Trump, August 2nd: Asked about Paul Ryan’s primary election, Trump told a reporter, “I’m not quite there yet,” an echo of Ryan’s words when Trump was seeking the speaker’s endorsement earlier in the year. (The day before he made those comments, Trump tweeted supportively about Ryan’s primary challenger too.) The same day, he also refused to back McCain, saying, “I’ve never been a big fan of John McCain,” and criticized Ayotte, telling Fox, “I don’t know Kelly Ayotte. I know she’s given me no support – zero support.”
Pence, August 3rd: “I strongly support Paul Ryan, strongly endorse his re-election,” he said of his former colleague. “He is a longtime friend. He’s a strong conservative leader. I believe we need Paul Ryan in leadership in the Congress of the United States.”
Two days later, Pence said of McCain and Ayotte, “I look forward to supporting Republican candidates in the days and weeks ahead all over the country, and so does Donald Trump.
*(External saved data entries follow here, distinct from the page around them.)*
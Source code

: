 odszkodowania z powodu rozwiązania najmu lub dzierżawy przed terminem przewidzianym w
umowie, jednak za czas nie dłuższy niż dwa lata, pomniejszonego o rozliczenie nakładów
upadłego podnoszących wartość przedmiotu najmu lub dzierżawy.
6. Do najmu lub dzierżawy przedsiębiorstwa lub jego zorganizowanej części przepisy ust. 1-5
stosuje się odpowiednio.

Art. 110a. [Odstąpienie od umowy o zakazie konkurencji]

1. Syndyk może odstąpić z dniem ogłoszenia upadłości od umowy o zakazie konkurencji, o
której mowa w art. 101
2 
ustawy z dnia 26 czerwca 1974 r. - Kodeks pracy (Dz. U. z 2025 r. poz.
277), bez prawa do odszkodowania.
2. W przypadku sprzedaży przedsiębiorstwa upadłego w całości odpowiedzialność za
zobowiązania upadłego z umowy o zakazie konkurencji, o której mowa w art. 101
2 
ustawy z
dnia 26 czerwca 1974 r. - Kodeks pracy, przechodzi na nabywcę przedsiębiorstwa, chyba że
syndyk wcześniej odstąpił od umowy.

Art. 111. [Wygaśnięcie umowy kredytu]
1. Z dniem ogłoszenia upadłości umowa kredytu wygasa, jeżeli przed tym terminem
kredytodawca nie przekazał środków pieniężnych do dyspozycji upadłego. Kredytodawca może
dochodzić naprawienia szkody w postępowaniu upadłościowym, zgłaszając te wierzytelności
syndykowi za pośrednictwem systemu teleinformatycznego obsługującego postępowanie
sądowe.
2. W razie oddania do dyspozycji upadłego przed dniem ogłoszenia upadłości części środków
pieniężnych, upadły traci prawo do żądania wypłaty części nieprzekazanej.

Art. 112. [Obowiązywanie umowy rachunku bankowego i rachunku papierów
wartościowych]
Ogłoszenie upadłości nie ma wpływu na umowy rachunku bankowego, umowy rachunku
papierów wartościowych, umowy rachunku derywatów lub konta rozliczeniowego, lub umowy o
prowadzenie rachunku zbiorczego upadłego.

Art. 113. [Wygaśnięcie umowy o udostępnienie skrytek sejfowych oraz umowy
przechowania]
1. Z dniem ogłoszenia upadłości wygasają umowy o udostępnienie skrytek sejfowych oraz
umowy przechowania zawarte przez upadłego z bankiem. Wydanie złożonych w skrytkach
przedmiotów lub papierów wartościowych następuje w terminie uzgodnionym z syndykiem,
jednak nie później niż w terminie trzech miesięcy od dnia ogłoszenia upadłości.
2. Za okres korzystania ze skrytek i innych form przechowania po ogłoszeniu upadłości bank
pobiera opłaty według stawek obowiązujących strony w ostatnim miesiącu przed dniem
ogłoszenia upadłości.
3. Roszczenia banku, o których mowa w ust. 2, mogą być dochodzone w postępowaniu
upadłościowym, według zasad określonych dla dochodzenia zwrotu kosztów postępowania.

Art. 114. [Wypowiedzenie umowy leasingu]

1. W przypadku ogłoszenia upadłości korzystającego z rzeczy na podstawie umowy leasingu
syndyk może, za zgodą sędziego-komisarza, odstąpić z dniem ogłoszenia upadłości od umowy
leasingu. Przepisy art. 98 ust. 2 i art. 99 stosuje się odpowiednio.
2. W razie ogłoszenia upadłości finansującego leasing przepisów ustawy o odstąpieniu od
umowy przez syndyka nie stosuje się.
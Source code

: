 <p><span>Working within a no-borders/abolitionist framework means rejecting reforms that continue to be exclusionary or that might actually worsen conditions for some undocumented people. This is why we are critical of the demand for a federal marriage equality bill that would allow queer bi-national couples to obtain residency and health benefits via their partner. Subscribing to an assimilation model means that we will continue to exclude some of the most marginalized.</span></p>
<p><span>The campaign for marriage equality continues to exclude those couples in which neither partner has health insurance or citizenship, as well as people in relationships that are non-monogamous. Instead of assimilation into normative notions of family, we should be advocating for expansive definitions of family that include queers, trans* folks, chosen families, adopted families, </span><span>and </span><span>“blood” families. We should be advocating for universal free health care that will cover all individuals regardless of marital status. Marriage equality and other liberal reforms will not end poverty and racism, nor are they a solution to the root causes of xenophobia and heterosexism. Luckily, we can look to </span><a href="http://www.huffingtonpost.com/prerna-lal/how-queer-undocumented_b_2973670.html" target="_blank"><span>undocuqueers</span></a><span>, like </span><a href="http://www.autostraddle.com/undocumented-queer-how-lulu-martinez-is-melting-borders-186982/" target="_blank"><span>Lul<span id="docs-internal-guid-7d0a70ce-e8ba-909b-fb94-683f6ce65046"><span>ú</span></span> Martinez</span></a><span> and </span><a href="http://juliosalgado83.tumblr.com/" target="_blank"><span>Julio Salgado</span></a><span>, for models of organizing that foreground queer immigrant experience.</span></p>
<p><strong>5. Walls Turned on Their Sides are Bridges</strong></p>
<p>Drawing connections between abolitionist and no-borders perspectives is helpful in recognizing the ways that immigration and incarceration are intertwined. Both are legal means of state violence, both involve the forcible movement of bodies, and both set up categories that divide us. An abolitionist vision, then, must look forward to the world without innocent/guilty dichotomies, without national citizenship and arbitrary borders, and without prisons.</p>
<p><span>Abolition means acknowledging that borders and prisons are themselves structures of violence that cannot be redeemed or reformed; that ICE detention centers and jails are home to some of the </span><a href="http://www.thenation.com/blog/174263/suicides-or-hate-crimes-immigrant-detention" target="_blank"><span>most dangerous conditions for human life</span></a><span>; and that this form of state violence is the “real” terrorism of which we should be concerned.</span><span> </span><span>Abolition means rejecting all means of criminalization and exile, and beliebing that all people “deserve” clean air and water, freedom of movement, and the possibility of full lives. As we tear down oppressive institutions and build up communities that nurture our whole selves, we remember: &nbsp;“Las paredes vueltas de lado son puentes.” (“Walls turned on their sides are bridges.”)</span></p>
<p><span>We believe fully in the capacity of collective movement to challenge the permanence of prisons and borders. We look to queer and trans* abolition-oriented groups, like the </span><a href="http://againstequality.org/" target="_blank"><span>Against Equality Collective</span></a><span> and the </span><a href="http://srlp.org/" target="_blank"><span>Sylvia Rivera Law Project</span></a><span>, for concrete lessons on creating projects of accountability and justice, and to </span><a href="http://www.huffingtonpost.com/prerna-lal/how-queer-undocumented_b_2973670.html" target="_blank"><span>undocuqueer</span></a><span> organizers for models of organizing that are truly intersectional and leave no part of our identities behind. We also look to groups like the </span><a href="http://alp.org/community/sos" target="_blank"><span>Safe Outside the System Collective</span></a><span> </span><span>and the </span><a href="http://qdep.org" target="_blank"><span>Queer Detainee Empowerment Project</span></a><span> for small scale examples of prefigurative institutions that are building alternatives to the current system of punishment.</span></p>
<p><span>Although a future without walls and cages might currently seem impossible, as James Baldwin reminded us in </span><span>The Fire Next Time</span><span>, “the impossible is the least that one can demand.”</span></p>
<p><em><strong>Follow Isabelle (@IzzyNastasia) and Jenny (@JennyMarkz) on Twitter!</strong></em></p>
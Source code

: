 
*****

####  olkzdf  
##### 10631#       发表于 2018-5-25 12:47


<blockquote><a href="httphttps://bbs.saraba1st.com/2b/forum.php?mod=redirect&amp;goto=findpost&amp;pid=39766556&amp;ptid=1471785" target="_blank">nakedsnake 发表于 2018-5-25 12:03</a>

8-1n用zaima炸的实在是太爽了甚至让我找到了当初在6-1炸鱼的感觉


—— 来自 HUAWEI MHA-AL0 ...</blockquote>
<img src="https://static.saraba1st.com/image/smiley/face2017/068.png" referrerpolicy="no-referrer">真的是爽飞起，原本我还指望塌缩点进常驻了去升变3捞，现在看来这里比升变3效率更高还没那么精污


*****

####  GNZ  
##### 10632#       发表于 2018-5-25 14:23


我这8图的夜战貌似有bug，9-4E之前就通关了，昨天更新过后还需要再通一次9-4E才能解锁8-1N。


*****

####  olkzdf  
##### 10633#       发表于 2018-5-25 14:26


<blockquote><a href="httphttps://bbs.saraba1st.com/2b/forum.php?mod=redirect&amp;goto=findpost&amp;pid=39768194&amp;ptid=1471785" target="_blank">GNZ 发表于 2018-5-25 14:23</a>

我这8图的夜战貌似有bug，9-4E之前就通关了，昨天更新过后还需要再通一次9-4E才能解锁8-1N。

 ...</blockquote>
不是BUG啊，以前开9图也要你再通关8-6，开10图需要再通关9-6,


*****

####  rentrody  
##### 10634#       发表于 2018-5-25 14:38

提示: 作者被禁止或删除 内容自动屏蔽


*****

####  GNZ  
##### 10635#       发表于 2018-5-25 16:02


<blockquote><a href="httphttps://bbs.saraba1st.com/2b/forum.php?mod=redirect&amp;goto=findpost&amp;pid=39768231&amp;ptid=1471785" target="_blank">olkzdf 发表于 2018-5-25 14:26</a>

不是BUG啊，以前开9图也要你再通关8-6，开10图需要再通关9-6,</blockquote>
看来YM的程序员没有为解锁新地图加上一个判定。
But the stakes in this election are so high. To restore our country and home and abroad, we need new leadership, and I’m looking forward to standing shoulder to shoulder with Donald Trump to drive that new leadership forward.” (In case there was any confusion, Pence’s spokesman confirmed, “Mike Pence endorses John McCain and Kelly Ayotte in their primary bids.”)
Trump has, over the years, written a number of tweets asserting that global warming is a hoax – a fact he denied at the first presidential debate last week. Pence, who also called climate change a myth, now accepts it as both real and at least partially caused by humans.
Trump, November 6th, 2012: “The concept of global warming was created by and for the Chinese in order to make U.S. manufacturing non-competitive,” he tweeted.
Pence, this September 27th: “Well, look, there’s no question that the activities that take place in this country and in countries around the world have some impact on the environment and some impact on climate,” he said on CNN.
Pence accepts that President Obama was born in the United States. As recently as September 15th, Trump – one of the leading voices in the birther movement – was unable to say the same.
Trump, September 15th: Asked about his long history of disputing the president’s birthplace, he told the Washington Post, “I don’t talk about it anymore. The reason I don’t is because then everyone is going to be talking about it as opposed to jobs, the military, the vets, security.” During brief, bizarre remarks to the press the following day, the GOP nominee said he now believes Obama was born in the U.S., and promoted a new lie: that Hillary Clinton started the birther controversy and he “finished it.”
Pence, September 7th: “Well, I believe Barack Obama was born in Hawaii, I accept his birthplace,” he told reporters. “I just don’t know where he’s coming from on foreign policy and on economics and on Obamacare.”